## Material for the task
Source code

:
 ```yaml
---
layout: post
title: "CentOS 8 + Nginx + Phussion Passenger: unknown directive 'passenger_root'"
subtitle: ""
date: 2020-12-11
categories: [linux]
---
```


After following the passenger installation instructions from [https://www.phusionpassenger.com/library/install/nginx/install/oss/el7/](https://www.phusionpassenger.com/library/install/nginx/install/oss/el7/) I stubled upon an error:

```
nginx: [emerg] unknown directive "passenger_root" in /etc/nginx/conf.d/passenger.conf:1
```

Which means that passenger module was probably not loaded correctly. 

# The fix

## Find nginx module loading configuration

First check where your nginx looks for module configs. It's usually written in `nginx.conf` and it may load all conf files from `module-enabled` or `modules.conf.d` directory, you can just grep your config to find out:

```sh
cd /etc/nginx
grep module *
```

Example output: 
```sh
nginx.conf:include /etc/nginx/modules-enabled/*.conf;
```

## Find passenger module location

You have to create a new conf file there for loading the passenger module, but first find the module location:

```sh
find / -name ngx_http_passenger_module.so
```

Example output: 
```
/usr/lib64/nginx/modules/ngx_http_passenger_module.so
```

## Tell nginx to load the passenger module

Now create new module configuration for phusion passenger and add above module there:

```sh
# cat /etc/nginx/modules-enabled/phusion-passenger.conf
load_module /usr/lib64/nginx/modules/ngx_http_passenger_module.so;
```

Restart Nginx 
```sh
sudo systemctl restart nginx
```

## Requirement
Reproduce each entry above exactly, keeping every word.

## Response to the exercise
Source code

:
 ```yaml
---
layout: post
title: "CentOS 8 + Nginx + Phussion Passenger: unknown directive 'passenger_root'"
subtitle: ""
date: 2020-12-11
categories: [linux]
---
```


After following the passenger installation instructions from [https://www.phusionpassenger.com/library/install/nginx/install/oss/el7/](https://www.phusionpassenger.com/library/install/nginx/install/oss/el7/) I stubled upon an error:

```
nginx: [emerg] unknown directive "passenger_root" in /etc/nginx/conf.d/passenger.conf:1
```

Which means that passenger module was probably not loaded correctly. 

# The fix

## Find nginx module loading configuration

First check where your nginx looks for module configs. It's usually written in `nginx.conf` and it may load all conf files from `module-enabled` or `modules.conf.d` directory, you can just grep your config to find out:

```sh
cd /etc/nginx
grep module *
```

Example output: 
```sh
nginx.conf:include /etc/nginx/modules-enabled/*.conf;
```

## Find passenger module location

You have to create a new conf file there for loading the passenger module, but first find the module location:

```sh
find / -name ngx_http_passenger_module.so
```

Example output: 
```
/usr/lib64/nginx/modules/ngx_http_passenger_module.so
```

## Tell nginx to load the passenger module

Now create new module configuration for phusion passenger and add above module there:

```sh
# cat /etc/nginx/modules-enabled/phusion-passenger.conf
load_module /usr/lib64/nginx/modules/ngx_http_passenger_module.so;
```

Restart Nginx 
```sh
sudo systemctl restart nginx
```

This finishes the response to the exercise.